> **Description of the task**: Exclude the pictures, and otherwise reproduce the data in full.

> **Material supplied**:
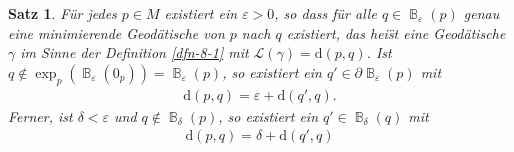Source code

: \documentclass[paper=A4, twoside, chapterprefix=true, bibliography=totoc, headsepline]{scrbook}
\let\temp\phi{}
\let\phi\varphi{}
\let\varphi\temp{}
\let\temp\theta{}
\let\theta\vartheta{}
\let\vartheta\temp{}
\let\temp\epsilon{}
\let\epsilon\varepsilon{}
\let\varepsilon\temp{}
\let\temp\rho{}
\let\rho\varrho{}
\let\varrho\temp{}
\DeclareMathOperator{\B}{\mathbb{B}} %
\newcommand{\dop}{\mathrm{d}}
\theoremstyle{plain}
\newtheorem{Satz}[Dfn]{Satz}
\theoremstyle{nonumberplain}
\theoremstyle{empty}
\theoremstyle{break}
\begin{document}
\begin{Satz}\label{satz-8-7}
  F\"ur jedes $p \in M$ existiert ein $\epsilon > 0$, so dass f\"ur alle $q \in \B_{\epsilon}(p)$ genau eine minimierende Geod\"atische von $p$ nach $q$ existiert, das hei\"st eine Geod\"atische $\gamma$ im Sinne der Definition \ref{dfn-8-1} mit $\mathcal L(\gamma) = \dop(p,q)$.
  Ist $q \notin \exp_p(\B_{\epsilon}(0_p)) = \B_{\epsilon}(p)$, so existiert ein $q' \in \partial \B_{\epsilon}(p)$ mit
  \begin{align*}
    \dop(p,q) = \epsilon + \dop(q',q).
  \end{align*}
  Ferner, ist $\delta < \epsilon$ und $q \notin \B_\delta(p)$, so existiert ein $q' \in \B_\delta(q)$ mit
  \begin{align*}
    \dop(p,q) = \delta + \dop(q',q)
  \end{align*}
  \begin{center}\end{center}
\end{Satz}
\end{document}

> **Answer to the problem**:
Source code

: \documentclass[paper=A4, twoside, chapterprefix=true, bibliography=totoc, headsepline]{scrbook}
\let\temp\phi{}
\let\phi\varphi{}
\let\varphi\temp{}
\let\temp\theta{}
\let\theta\vartheta{}
\let\vartheta\temp{}
\let\temp\epsilon{}
\let\epsilon\varepsilon{}
\let\varepsilon\temp{}
\let\temp\rho{}
\let\rho\varrho{}
\let\varrho\temp{}
\DeclareMathOperator{\B}{\mathbb{B}} %
\newcommand{\dop}{\mathrm{d}}
\theoremstyle{plain}
\newtheorem{Satz}[Dfn]{Satz}
\theoremstyle{nonumberplain}
\theoremstyle{empty}
\theoremstyle{break}
\begin{document}
\begin{Satz}\label{satz-8-7}
  F\"ur jedes $p \in M$ existiert ein $\epsilon > 0$, so dass f\"ur alle $q \in \B_{\epsilon}(p)$ genau eine minimierende Geod\"atische von $p$ nach $q$ existiert, das hei\"st eine Geod\"atische $\gamma$ im Sinne der Definition \ref{dfn-8-1} mit $\mathcal L(\gamma) = \dop(p,q)$.
  Ist $q \notin \exp_p(\B_{\epsilon}(0_p)) = \B_{\epsilon}(p)$, so existiert ein $q' \in \partial \B_{\epsilon}(p)$ mit
  \begin{align*}
    \dop(p,q) = \epsilon + \dop(q',q).
  \end{align*}
  Ferner, ist $\delta < \epsilon$ und $q \notin \B_\delta(p)$, so existiert ein $q' \in \B_\delta(q)$ mit
  \begin{align*}
    \dop(p,q) = \delta + \dop(q',q)
  \end{align*}
  \begin{center}\end{center}
\end{Satz}
\end{document}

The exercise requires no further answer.